Someday, I want to write a book.
And I want it to start something like this:
This is my story. In the melodramatic way similar to how Christian from "Moulin Rouge" records the story of his epic love with Satine, I type here the words that will soon detail the most intimate details of my beautiful disaster of a life.
Don’t stop reading – I know we’re all beautiful disasters in our own way – but bear with me. I have to let this one out. I have to let my story fly free like a bird unlocked from its cage – which is precisely how I felt when I reached adulthood …but don’t worry, I’ll get there.
...or at least I hope I will. I tend to have a billion fantastic ideas and never finish them. I’m currently procrastinating on a project I started this afternoon in order to begin the difficult task of telling you my story.
It’s a long one. A complicated one. Bear with me as I relate to you the story of a girl who has had a great life that many would kill for – but ruined it every step of the way to get to the wonderful place I am today.
I told you – it’s a beautiful disaster.
Ah yes, my beautiful disaster of a life. Is that true for all of us? Or is it just me?
I wrote the above excerpt as a rough sketch of what I want a future book's introduction to sound like -- but really it details something more. Something deeper.
What are we living for? Is it money, fame, children, careers, selves, spouses, traveling, God or something else? What are we really living for? Why are we here, and why do we insist on making a spectacular disaster of ourselves?
I wish I had answers to those questions. I wish this article could be one that could explain it all away and bring you satisfaction, security and peace.

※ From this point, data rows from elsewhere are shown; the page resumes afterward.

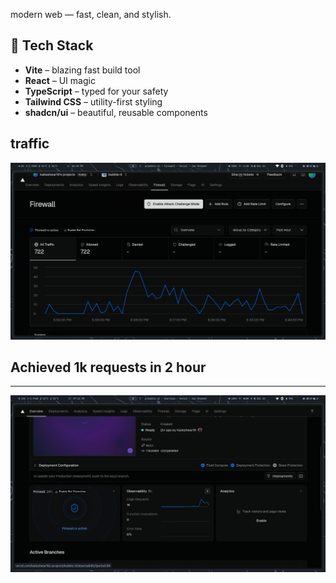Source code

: 
modern web  — fast, clean, and stylish.

## 🚀 Tech Stack



- **Vite** – blazing fast build tool  
- **React** – UI magic  
- **TypeScript** – typed for your safety  
- **Tailwind CSS** – utility-first styling  
- **shadcn/ui** – beautiful, reusable components


## traffic

![Screenshot at 18:48:53](public/250602_18h48m53s_screenshot.png)
## Achieved 1k requests in 2 hour
----------------------
![Screenshot at 18:50:08](public/1kuser.png)

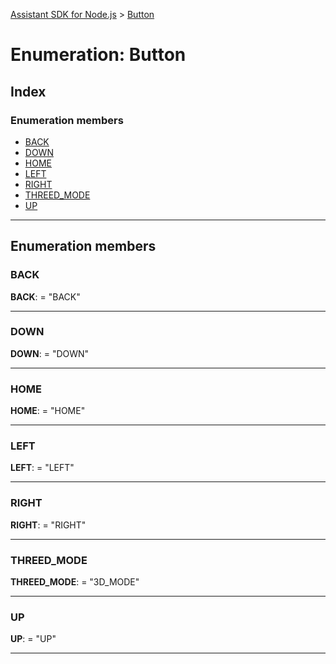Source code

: [Assistant SDK for Node.js](../README.md) > [Button](../enums/button.md)

# Enumeration: Button

## Index

### Enumeration members

* [BACK](button.md#back)
* [DOWN](button.md#down)
* [HOME](button.md#home)
* [LEFT](button.md#left)
* [RIGHT](button.md#right)
* [THREED_MODE](button.md#threed_mode)
* [UP](button.md#up)

---

## Enumeration members

<a id="back"></a>

###  BACK

**BACK**:  = "BACK"

___
<a id="down"></a>

###  DOWN

**DOWN**:  = "DOWN"

___
<a id="home"></a>

###  HOME

**HOME**:  = "HOME"

___
<a id="left"></a>

###  LEFT

**LEFT**:  = "LEFT"

___
<a id="right"></a>

###  RIGHT

**RIGHT**:  = "RIGHT"

___
<a id="threed_mode"></a>

###  THREED_MODE

**THREED_MODE**:  = "3D_MODE"

___
<a id="up"></a>

###  UP

**UP**:  = "UP"

___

But I can't bring you those things.
Stop.
Right now.
Tell yourself what you are living for.
Me? I am always aiming for that next step.
When I was in homeschooled, I dreamed of going to "real school" and making friends.
When I was in high school, I could not wait to get out of the house and go to university.
Freshman year of university, I could not wait to have a boyfriend.
Now that I am in university I can't wait to advance with my dream career.
Now that I have a boyfriend I can't wait to "start life" with him.
I could go on and on and on, but it really all boils down to that. We don't "start life" only when we leave our parents' homes or start our own careers or settle down and get married or have kids.
We start living the very instant breath enters our lungs! We "start life" every single day with every decision we make.
So what decisions will you make? What are you living for? How do you want to look back on your life when you are old, grey and wrinkly?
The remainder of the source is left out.